§ EXERCISE PROMPT
Look for "即可生效" in the listing below. Gather each line that contains it.

§ MATERIAL PROVIDED

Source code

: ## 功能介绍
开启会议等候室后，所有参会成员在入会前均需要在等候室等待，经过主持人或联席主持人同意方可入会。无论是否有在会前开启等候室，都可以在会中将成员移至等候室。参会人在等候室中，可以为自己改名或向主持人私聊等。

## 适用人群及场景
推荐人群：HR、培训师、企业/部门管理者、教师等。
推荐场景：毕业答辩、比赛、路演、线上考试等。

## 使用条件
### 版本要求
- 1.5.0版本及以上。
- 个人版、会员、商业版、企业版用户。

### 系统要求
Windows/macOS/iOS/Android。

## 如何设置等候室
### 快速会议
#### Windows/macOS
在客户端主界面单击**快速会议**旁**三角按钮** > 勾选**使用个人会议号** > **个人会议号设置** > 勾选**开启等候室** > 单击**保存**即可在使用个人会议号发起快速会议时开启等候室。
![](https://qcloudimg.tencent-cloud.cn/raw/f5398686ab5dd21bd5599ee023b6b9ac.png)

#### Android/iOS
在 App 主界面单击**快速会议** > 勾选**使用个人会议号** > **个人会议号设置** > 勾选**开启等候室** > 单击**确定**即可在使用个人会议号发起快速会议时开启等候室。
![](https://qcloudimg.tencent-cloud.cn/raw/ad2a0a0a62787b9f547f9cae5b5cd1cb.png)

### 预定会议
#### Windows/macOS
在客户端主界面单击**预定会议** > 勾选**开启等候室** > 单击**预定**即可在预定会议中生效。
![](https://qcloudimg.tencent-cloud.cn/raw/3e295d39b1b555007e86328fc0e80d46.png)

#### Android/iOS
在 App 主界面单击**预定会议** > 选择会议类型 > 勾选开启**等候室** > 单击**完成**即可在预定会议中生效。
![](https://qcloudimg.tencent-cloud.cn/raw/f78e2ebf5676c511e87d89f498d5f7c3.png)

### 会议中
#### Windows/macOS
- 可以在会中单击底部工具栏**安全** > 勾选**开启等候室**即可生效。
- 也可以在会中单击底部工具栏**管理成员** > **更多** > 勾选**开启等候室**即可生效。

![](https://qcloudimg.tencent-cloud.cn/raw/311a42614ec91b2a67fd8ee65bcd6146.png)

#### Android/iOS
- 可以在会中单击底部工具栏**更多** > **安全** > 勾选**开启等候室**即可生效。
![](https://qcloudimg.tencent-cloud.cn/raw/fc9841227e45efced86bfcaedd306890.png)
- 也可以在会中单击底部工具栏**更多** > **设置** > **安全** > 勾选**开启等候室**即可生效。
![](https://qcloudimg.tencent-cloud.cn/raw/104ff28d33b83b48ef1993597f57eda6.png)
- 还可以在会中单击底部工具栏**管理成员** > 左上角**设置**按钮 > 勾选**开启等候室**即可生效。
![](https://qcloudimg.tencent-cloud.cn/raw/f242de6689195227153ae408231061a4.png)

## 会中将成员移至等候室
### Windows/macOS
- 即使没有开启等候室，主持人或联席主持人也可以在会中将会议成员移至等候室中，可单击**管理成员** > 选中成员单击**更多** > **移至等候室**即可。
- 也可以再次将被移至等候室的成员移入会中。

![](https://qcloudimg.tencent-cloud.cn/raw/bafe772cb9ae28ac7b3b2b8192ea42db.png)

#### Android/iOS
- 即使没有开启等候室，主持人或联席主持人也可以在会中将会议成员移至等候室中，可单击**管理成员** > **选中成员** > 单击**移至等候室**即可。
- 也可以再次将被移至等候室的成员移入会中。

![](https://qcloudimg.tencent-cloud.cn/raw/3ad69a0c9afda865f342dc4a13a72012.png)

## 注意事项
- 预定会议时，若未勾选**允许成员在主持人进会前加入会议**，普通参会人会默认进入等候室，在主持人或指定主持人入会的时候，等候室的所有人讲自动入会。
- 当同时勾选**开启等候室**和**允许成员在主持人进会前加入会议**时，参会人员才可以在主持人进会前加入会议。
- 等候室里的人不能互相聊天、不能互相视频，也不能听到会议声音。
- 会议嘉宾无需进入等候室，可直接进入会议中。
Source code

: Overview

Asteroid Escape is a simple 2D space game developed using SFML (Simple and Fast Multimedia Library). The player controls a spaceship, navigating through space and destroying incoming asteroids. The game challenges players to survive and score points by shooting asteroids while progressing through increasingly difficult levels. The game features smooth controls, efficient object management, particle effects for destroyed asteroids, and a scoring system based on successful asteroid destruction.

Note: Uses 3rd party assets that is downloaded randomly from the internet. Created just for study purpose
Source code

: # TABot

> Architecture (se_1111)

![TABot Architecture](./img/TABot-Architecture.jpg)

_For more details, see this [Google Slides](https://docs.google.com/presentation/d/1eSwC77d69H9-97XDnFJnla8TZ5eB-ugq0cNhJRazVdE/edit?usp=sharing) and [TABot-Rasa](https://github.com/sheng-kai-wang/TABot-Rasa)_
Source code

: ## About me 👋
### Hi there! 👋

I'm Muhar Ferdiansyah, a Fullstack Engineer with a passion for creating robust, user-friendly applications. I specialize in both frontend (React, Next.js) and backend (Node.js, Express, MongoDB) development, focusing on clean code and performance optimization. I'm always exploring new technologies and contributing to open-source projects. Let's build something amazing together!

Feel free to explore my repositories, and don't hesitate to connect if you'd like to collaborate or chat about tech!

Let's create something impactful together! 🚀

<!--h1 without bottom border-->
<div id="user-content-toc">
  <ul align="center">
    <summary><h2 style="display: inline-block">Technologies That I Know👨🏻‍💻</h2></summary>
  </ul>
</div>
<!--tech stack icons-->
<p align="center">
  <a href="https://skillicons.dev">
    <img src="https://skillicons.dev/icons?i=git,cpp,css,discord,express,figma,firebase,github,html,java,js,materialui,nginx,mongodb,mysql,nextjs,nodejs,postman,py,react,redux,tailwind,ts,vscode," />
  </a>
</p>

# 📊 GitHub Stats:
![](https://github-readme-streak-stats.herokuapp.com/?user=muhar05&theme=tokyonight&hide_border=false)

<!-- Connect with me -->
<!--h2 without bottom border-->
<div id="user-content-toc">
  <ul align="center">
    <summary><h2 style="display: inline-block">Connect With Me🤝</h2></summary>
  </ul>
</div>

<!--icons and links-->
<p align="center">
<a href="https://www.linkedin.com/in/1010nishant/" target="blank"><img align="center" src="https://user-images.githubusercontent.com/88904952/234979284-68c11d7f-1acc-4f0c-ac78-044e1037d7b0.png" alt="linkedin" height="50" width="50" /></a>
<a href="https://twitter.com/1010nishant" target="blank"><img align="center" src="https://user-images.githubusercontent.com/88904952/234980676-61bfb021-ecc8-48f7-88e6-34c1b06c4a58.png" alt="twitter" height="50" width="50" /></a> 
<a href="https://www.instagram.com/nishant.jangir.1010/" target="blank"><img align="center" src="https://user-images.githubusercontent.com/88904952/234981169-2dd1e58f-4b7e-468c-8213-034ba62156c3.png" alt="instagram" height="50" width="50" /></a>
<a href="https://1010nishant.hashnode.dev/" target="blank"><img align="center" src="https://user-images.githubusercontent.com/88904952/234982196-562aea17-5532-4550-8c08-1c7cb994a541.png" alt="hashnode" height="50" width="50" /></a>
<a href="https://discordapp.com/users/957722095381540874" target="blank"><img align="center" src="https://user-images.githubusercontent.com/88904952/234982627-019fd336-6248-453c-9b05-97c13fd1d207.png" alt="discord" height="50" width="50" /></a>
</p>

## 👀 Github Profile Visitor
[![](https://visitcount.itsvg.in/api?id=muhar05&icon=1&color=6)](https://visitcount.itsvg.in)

§ WRITTEN SOLUTION
- 可以在会中单击底部工具栏**安全** > 勾选**开启等候室**即可生效。
- 也可以在会中单击底部工具栏**管理成员** > **更多** > 勾选**开启等候室**即可生效。
- 可以在会中单击底部工具栏**更多** > **安全** > 勾选**开启等候室**即可生效。
- 也可以在会中单击底部工具栏**更多** > **设置** > **安全** > 勾选**开启等候室**即可生效。
- 还可以在会中单击底部工具栏**管理成员** > 左上角**设置**按钮 > 勾选**开启等候室**即可生效。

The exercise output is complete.